EXCERPTED RECORDS -
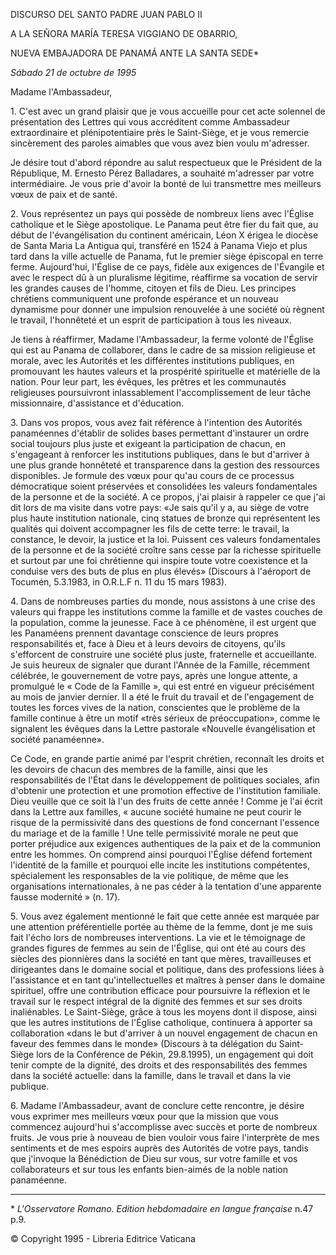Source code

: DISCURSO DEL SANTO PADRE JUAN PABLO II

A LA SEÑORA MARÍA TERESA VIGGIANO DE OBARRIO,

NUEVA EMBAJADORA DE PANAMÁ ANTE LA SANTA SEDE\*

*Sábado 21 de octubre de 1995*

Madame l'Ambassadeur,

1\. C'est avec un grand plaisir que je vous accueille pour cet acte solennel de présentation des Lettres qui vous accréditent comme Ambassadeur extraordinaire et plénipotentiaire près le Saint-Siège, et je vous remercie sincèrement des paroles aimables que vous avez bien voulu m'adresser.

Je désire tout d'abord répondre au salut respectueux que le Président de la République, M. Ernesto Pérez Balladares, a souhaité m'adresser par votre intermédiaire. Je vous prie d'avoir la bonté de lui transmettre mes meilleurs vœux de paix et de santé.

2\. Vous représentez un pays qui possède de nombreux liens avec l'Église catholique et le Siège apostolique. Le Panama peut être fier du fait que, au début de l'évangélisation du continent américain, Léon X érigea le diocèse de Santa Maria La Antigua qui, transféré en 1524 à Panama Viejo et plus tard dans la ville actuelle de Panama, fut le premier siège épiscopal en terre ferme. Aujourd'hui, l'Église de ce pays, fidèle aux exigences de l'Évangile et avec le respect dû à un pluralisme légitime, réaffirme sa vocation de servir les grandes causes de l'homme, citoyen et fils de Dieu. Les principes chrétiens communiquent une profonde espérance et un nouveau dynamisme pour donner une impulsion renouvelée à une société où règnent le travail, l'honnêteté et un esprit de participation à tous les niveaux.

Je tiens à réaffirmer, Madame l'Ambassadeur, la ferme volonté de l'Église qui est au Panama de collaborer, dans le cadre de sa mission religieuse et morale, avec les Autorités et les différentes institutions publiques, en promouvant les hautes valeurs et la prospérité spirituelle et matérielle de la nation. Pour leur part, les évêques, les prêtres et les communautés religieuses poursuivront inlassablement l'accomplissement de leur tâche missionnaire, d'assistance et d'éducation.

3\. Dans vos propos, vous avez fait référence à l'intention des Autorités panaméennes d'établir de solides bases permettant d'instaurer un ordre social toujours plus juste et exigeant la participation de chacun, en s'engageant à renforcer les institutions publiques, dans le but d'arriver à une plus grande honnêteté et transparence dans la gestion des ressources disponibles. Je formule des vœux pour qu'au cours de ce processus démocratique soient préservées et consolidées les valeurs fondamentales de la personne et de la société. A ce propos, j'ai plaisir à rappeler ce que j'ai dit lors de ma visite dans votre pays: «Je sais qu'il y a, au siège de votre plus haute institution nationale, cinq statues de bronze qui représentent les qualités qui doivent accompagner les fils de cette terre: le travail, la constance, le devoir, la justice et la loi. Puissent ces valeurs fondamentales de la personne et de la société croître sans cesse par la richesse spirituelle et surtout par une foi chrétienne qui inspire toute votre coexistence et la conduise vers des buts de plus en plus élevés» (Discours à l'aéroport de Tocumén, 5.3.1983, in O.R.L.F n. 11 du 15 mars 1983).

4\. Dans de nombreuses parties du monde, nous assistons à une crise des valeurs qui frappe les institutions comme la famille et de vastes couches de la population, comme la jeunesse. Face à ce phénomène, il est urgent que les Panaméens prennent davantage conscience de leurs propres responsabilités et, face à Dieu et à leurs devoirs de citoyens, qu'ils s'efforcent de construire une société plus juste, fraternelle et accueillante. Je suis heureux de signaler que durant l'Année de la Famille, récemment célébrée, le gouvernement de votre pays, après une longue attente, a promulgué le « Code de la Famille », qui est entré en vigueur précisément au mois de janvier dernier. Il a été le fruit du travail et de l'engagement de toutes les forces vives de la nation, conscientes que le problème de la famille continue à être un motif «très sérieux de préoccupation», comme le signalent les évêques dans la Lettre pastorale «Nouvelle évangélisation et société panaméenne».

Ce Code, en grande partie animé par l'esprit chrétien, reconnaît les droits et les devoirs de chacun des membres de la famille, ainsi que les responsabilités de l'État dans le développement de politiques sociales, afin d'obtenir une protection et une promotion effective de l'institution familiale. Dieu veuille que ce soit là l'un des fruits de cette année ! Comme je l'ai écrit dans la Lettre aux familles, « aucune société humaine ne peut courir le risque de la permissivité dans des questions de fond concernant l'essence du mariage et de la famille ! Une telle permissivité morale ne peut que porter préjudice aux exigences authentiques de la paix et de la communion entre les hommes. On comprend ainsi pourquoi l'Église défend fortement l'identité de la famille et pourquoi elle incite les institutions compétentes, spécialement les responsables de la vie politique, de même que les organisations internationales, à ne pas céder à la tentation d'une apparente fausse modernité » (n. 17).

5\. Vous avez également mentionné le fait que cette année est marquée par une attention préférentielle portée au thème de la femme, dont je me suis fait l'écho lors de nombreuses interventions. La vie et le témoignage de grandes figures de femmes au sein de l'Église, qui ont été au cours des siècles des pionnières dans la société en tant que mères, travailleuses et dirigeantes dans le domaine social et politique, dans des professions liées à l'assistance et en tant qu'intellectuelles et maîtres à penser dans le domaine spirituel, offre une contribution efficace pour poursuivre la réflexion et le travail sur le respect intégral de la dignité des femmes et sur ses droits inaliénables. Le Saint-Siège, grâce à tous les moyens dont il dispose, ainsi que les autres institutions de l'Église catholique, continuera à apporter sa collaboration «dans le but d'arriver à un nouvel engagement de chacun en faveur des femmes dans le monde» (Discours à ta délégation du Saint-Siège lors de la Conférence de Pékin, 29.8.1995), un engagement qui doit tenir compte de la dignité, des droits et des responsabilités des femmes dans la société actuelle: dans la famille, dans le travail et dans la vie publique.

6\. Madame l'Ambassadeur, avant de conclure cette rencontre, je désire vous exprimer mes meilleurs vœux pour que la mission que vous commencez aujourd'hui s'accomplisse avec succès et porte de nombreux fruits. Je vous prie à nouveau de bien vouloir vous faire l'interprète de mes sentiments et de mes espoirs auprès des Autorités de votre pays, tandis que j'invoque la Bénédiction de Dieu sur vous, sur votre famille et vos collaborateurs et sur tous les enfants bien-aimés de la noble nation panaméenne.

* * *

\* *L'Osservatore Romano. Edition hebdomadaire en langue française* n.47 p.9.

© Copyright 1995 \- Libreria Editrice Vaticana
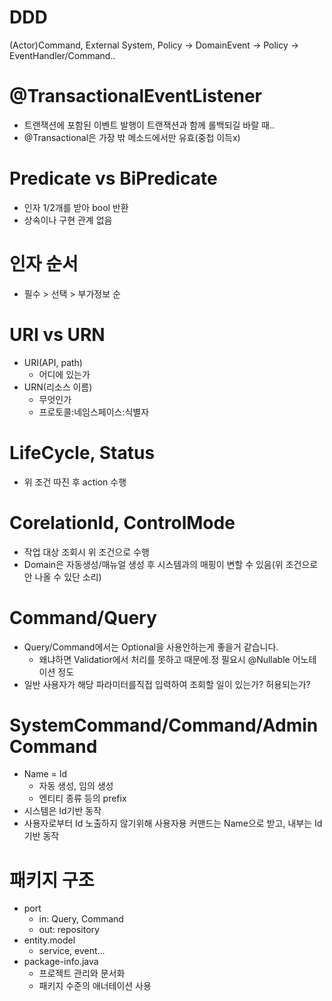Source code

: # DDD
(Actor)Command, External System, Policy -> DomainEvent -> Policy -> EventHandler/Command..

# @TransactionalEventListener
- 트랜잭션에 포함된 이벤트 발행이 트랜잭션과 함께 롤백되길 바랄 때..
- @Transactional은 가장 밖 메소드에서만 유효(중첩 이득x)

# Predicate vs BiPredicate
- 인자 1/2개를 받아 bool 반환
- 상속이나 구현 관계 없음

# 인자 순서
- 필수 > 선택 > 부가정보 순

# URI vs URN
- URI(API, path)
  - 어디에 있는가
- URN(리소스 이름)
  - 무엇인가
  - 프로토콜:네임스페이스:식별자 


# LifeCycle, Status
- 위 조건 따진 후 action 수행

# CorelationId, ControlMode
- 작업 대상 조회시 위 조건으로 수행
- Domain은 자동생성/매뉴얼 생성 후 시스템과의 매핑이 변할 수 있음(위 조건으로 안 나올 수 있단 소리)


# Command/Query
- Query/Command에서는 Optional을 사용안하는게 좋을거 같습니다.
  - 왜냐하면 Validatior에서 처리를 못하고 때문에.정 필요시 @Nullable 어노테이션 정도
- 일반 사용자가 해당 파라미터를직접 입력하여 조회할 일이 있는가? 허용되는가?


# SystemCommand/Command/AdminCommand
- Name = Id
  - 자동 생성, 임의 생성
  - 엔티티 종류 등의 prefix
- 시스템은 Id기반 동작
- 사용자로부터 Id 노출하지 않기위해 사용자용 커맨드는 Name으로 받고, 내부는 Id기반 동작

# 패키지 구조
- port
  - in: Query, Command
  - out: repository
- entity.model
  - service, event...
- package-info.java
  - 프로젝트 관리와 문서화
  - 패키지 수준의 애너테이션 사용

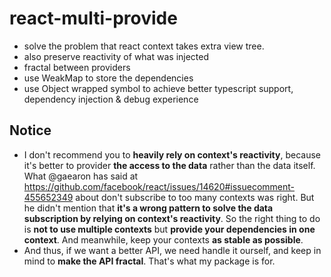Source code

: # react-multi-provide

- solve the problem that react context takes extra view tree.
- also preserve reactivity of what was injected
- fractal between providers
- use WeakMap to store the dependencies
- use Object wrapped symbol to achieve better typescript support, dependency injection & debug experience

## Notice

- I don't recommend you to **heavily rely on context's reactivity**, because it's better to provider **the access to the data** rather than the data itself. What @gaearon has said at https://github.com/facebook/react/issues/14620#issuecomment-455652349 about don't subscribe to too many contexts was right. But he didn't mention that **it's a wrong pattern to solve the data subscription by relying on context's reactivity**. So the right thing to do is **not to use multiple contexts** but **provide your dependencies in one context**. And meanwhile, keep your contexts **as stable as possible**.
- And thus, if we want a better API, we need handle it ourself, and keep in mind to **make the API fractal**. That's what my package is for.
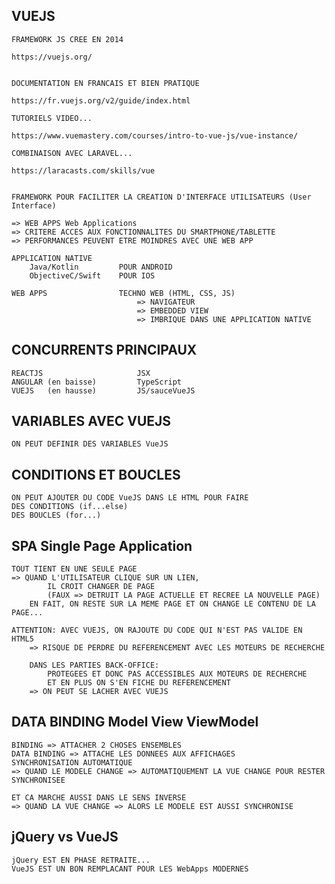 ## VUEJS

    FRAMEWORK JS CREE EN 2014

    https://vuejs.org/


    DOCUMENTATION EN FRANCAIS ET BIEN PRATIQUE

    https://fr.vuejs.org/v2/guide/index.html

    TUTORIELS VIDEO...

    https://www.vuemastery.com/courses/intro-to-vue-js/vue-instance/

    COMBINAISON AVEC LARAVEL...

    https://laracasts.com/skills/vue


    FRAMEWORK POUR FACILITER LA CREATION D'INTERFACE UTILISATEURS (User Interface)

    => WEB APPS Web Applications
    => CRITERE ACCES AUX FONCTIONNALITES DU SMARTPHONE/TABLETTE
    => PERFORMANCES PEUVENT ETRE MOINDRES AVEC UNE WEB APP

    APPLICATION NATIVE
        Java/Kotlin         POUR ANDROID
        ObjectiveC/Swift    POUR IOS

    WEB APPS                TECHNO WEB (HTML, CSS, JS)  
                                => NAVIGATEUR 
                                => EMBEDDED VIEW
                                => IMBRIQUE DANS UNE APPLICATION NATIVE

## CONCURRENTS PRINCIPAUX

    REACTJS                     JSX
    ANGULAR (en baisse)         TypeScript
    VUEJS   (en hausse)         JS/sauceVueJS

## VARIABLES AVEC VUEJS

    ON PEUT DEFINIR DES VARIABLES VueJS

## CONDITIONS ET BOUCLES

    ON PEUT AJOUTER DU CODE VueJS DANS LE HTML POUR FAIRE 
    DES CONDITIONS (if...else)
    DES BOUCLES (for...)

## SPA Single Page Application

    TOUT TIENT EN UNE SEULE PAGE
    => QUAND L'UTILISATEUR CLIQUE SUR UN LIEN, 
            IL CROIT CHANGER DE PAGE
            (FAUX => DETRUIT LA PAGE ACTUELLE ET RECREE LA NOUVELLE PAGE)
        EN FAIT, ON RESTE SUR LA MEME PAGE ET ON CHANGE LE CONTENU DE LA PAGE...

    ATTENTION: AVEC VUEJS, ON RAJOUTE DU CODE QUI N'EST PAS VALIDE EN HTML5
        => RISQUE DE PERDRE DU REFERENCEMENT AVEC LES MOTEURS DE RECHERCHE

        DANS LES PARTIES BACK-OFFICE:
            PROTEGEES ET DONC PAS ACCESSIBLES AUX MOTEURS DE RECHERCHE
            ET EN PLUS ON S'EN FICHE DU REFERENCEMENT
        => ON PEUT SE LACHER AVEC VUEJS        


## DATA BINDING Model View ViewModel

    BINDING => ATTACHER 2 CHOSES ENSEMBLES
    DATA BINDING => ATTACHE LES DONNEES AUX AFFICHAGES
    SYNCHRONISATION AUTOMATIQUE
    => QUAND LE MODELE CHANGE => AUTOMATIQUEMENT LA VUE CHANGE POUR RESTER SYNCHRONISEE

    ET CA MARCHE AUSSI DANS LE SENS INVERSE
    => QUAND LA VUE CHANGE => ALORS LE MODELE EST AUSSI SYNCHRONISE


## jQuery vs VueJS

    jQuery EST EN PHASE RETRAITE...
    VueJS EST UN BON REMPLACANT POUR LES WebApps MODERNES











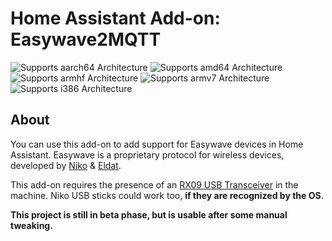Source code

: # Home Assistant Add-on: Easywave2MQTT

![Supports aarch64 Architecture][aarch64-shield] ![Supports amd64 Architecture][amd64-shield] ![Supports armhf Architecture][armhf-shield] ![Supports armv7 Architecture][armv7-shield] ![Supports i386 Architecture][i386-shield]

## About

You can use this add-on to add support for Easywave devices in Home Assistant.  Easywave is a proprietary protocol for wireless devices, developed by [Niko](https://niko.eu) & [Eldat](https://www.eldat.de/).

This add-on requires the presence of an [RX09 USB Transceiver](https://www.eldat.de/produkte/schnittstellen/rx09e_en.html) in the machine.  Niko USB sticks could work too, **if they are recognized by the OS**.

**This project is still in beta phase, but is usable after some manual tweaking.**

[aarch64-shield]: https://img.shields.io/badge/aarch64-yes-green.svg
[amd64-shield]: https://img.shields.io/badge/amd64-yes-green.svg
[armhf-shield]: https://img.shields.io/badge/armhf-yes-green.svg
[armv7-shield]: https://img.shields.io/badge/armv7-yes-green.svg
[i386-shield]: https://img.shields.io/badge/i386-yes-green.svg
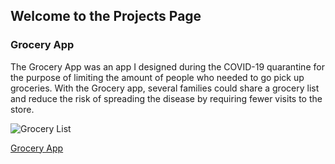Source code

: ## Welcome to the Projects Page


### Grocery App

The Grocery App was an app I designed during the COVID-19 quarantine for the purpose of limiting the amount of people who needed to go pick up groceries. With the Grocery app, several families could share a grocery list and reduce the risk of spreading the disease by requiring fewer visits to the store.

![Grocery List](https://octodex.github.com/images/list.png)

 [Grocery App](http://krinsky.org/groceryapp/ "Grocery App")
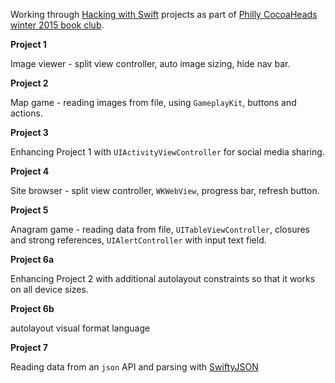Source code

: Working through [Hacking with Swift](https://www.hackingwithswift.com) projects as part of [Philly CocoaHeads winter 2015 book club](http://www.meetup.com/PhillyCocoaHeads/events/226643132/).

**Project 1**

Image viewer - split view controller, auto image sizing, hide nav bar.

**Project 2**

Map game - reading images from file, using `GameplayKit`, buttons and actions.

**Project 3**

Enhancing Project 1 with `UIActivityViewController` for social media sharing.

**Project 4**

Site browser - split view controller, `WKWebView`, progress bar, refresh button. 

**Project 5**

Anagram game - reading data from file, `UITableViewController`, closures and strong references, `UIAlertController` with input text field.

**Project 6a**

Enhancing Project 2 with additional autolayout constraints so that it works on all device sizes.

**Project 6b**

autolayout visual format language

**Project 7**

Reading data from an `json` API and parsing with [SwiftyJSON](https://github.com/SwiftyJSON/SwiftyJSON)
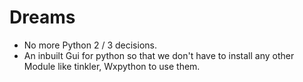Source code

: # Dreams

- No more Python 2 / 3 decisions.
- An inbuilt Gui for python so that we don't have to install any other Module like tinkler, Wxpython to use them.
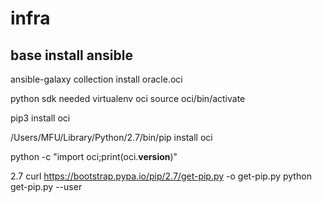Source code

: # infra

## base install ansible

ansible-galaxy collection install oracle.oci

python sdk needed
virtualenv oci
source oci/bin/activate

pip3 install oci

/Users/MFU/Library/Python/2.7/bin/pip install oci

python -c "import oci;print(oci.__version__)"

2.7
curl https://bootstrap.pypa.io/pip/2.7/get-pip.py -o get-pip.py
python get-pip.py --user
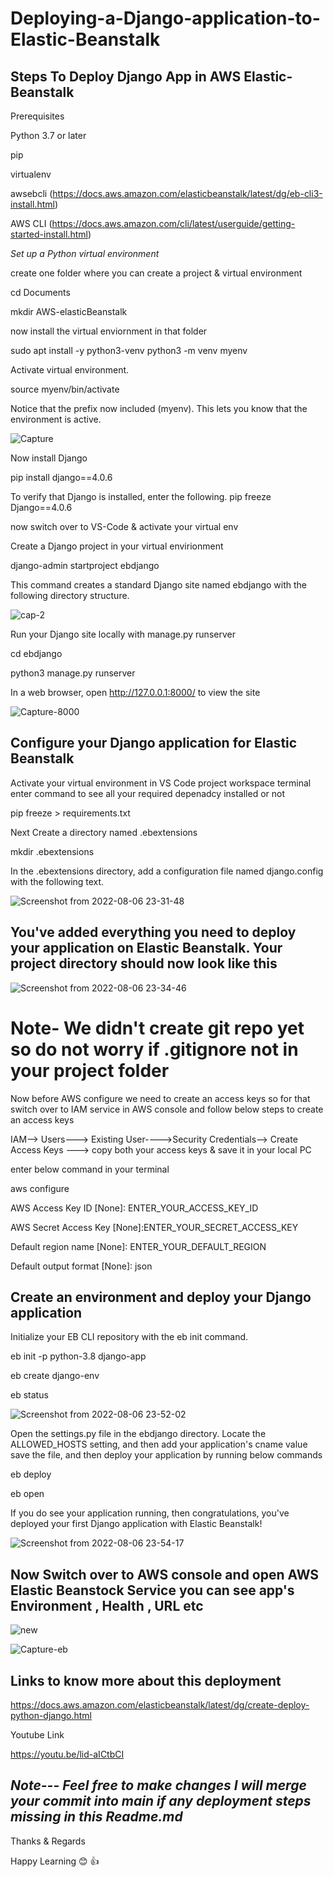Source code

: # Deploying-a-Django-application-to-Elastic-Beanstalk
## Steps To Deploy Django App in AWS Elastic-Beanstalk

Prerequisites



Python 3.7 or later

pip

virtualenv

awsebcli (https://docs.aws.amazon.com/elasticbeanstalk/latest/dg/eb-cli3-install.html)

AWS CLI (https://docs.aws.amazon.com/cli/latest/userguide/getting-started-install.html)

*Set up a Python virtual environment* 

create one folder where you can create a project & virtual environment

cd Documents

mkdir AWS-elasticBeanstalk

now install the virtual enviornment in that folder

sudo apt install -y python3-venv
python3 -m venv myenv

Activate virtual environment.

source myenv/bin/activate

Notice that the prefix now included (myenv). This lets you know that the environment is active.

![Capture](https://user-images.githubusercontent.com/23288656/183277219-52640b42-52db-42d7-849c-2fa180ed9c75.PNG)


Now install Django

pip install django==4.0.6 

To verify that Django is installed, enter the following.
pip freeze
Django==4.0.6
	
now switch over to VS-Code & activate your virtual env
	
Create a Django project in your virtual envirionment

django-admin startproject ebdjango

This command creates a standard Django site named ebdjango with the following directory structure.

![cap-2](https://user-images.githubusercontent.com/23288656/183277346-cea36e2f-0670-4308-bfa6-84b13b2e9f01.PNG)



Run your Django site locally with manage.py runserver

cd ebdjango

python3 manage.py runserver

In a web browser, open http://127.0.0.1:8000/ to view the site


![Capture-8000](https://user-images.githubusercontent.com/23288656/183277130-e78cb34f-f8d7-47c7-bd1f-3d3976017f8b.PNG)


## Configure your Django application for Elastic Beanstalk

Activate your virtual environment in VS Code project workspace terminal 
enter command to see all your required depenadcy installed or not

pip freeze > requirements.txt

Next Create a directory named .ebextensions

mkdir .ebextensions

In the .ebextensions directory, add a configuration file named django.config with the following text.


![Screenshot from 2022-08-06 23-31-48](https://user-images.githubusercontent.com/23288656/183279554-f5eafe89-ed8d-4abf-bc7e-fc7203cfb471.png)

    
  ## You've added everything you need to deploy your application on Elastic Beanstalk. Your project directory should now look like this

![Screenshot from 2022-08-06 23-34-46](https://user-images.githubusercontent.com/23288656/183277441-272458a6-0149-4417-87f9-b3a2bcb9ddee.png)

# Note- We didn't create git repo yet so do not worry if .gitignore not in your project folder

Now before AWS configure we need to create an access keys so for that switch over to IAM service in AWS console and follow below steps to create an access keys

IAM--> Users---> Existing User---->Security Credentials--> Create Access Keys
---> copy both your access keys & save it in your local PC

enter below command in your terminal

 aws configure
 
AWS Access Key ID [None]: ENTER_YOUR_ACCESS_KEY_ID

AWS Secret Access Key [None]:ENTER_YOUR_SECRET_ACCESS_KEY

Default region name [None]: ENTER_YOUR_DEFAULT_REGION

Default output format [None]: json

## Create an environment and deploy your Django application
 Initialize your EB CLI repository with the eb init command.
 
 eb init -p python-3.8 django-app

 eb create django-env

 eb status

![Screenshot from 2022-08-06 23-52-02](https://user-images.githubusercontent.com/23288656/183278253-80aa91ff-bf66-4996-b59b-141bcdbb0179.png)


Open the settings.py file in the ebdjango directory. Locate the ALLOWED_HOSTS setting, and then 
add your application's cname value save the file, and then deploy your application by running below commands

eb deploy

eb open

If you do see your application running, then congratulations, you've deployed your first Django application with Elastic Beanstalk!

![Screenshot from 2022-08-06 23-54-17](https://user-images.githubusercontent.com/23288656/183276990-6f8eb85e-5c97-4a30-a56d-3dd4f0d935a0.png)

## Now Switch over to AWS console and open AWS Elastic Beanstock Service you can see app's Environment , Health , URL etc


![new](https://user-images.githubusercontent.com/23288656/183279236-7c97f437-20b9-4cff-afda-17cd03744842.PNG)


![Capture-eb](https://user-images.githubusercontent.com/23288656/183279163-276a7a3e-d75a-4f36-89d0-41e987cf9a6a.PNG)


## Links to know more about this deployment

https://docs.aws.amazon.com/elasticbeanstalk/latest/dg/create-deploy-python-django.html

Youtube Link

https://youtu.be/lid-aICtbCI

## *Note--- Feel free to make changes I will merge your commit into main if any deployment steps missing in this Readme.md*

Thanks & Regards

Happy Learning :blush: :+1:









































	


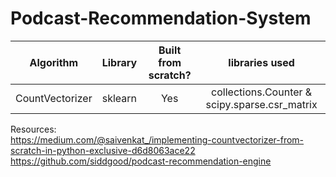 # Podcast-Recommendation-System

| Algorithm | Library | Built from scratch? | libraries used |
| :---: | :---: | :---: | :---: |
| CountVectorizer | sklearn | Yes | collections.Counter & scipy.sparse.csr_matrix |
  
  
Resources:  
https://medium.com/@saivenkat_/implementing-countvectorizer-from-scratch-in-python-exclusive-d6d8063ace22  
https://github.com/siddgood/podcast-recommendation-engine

TASK - Above are the entries. Quote exactly the lines from the one bearing "FRAMEWORK JS CREE EN 2014" through the one bearing "https://laracasts.com/skills/vue".

OUTPUT FOR THIS EXERCISE -
    FRAMEWORK JS CREE EN 2014

    https://vuejs.org/


    DOCUMENTATION EN FRANCAIS ET BIEN PRATIQUE

    https://fr.vuejs.org/v2/guide/index.html

    TUTORIELS VIDEO...

    https://www.vuemastery.com/courses/intro-to-vue-js/vue-instance/

    COMBINAISON AVEC LARAVEL...

    https://laracasts.com/skills/vue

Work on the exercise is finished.